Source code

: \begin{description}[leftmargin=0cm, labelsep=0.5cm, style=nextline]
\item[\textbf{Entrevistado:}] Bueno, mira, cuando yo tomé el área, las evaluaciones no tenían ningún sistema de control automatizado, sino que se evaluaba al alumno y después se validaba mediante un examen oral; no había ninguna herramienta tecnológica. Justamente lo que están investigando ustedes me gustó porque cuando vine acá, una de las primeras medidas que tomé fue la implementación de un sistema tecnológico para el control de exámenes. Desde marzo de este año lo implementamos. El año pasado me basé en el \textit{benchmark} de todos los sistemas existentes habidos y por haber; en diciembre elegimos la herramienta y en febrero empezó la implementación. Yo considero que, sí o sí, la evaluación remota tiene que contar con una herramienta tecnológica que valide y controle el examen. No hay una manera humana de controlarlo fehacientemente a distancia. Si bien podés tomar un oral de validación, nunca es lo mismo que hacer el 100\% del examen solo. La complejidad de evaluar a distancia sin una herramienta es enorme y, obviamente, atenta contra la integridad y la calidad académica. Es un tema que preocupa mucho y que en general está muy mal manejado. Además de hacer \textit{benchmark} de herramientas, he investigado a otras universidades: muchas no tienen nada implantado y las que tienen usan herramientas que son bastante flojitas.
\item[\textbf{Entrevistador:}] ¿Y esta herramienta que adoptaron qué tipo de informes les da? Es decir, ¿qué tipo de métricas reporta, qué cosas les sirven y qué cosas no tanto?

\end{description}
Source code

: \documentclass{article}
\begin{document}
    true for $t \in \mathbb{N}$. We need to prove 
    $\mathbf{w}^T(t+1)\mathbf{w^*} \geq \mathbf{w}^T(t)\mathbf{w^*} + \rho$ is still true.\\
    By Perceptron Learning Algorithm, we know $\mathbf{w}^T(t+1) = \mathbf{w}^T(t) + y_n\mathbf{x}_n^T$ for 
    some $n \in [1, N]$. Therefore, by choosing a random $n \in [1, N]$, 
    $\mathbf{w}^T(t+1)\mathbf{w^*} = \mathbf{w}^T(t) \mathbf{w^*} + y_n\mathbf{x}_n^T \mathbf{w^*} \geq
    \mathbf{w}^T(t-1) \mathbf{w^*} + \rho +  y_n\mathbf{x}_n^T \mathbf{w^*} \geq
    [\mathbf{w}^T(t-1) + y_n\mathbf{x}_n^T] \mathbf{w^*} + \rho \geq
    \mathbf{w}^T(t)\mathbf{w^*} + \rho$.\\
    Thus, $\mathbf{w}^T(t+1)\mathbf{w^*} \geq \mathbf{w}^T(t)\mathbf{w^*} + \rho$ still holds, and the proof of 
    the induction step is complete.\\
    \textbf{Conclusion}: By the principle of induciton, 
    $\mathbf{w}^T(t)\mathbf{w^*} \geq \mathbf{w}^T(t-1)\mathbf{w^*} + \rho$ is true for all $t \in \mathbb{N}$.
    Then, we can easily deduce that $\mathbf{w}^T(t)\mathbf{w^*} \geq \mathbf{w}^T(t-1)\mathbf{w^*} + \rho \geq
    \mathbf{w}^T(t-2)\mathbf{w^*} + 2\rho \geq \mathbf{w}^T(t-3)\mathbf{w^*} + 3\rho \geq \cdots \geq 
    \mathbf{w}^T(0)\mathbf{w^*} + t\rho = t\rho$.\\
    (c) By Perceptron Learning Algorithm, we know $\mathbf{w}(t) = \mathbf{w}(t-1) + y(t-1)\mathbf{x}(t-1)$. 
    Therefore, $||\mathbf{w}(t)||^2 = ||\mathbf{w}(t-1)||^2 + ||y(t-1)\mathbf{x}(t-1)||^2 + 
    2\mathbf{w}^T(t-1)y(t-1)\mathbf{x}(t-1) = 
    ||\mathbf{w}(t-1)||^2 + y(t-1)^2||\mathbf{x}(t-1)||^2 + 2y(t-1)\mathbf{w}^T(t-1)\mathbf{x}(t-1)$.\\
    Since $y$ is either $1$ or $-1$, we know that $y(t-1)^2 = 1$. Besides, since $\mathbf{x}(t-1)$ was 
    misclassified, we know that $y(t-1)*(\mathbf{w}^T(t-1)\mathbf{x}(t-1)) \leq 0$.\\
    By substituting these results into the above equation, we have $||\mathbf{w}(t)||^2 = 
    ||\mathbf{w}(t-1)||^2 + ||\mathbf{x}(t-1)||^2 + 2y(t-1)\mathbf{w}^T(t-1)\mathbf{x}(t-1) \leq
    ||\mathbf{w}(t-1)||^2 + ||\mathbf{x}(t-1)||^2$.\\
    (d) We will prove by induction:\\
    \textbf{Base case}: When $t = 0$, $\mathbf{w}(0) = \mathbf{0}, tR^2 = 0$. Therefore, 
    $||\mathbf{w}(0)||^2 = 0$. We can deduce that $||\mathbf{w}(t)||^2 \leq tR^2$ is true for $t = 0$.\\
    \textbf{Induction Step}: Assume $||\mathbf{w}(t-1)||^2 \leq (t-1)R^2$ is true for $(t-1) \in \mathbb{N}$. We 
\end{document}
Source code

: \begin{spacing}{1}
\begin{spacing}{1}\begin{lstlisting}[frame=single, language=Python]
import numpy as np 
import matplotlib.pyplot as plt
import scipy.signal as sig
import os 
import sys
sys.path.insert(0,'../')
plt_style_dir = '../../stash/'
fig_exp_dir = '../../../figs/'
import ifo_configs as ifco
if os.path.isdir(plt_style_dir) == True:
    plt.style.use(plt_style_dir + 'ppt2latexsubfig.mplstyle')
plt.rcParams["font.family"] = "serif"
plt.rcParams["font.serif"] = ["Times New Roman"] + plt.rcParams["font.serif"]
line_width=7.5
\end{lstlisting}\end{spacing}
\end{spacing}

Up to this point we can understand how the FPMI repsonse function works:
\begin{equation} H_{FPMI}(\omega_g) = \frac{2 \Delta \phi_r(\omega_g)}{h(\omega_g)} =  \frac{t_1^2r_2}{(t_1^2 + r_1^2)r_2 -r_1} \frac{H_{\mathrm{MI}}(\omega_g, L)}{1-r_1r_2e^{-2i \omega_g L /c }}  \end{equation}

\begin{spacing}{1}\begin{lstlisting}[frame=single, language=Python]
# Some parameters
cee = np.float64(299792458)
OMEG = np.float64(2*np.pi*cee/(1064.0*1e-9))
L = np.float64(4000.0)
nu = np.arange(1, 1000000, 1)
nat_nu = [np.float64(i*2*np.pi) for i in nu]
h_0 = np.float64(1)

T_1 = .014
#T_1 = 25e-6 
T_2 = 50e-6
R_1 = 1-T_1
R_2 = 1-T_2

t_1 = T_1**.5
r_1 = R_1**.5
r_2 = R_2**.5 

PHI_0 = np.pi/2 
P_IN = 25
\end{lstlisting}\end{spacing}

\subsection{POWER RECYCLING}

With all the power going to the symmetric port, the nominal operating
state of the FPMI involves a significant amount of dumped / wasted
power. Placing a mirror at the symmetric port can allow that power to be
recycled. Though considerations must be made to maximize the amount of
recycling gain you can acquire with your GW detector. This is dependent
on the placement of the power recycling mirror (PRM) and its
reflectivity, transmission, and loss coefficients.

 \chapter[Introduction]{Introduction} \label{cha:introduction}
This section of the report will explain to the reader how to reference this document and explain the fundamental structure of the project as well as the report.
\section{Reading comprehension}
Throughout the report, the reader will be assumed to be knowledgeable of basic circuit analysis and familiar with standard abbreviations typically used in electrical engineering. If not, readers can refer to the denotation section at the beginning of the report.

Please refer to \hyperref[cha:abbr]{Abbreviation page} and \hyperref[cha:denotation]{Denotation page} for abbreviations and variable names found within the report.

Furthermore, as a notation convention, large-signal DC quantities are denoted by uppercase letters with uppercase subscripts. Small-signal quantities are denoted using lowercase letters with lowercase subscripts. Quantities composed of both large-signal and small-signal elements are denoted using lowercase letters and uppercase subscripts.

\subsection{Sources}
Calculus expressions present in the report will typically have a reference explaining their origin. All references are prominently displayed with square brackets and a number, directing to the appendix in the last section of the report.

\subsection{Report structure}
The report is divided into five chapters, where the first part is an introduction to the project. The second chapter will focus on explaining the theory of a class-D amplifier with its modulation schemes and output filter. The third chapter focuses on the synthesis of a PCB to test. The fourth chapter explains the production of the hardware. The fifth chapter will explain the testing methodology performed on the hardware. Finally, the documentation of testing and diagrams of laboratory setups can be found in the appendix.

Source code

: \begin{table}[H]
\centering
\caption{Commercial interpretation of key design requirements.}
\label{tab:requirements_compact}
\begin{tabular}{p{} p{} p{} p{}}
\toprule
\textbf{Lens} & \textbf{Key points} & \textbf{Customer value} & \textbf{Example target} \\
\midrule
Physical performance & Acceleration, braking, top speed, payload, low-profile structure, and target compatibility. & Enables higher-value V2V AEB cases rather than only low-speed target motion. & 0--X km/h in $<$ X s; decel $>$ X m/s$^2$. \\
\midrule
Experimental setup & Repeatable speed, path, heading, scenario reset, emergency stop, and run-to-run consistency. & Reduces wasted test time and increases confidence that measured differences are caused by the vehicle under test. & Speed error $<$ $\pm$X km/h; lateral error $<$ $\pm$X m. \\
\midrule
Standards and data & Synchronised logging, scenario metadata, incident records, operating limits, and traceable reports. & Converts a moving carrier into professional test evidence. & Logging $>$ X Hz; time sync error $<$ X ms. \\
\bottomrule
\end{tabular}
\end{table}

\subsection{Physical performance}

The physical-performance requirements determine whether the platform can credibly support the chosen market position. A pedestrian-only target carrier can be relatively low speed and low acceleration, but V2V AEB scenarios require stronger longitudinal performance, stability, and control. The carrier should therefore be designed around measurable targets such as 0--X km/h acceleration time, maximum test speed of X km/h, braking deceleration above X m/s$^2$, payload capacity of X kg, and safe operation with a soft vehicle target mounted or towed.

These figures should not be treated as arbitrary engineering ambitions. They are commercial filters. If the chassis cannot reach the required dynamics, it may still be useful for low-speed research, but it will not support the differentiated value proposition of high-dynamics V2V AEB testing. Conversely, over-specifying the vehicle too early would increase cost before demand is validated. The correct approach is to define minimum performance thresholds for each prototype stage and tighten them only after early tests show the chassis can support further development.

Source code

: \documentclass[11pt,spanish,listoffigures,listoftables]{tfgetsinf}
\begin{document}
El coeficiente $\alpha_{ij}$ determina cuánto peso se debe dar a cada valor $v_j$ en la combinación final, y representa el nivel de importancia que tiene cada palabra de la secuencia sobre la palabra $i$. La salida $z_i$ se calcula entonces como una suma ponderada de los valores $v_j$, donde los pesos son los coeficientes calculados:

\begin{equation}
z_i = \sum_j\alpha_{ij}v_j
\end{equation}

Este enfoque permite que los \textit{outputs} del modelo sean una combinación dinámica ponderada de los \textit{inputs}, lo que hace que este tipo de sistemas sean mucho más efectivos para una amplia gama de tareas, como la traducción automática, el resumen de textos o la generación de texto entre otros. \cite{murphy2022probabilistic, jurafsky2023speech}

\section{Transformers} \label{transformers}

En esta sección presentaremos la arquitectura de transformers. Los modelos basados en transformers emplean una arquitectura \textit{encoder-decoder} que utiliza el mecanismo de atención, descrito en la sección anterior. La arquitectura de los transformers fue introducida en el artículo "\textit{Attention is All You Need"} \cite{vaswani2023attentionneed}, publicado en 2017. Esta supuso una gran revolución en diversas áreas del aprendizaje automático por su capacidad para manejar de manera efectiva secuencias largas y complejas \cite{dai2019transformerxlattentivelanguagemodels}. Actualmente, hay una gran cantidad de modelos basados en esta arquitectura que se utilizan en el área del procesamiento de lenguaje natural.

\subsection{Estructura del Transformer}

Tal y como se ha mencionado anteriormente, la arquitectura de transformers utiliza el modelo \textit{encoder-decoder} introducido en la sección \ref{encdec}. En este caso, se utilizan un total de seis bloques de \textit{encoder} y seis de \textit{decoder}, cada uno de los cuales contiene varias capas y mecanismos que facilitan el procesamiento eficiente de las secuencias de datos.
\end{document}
===============
Work instruction:
Copy every line above that includes the string "Perceptron".

Answer to this task:
    By Perceptron Learning Algorithm, we know $\mathbf{w}^T(t+1) = \mathbf{w}^T(t) + y_n\mathbf{x}_n^T$ for 
    (c) By Perceptron Learning Algorithm, we know $\mathbf{w}(t) = \mathbf{w}(t-1) + y(t-1)\mathbf{x}(t-1)$. 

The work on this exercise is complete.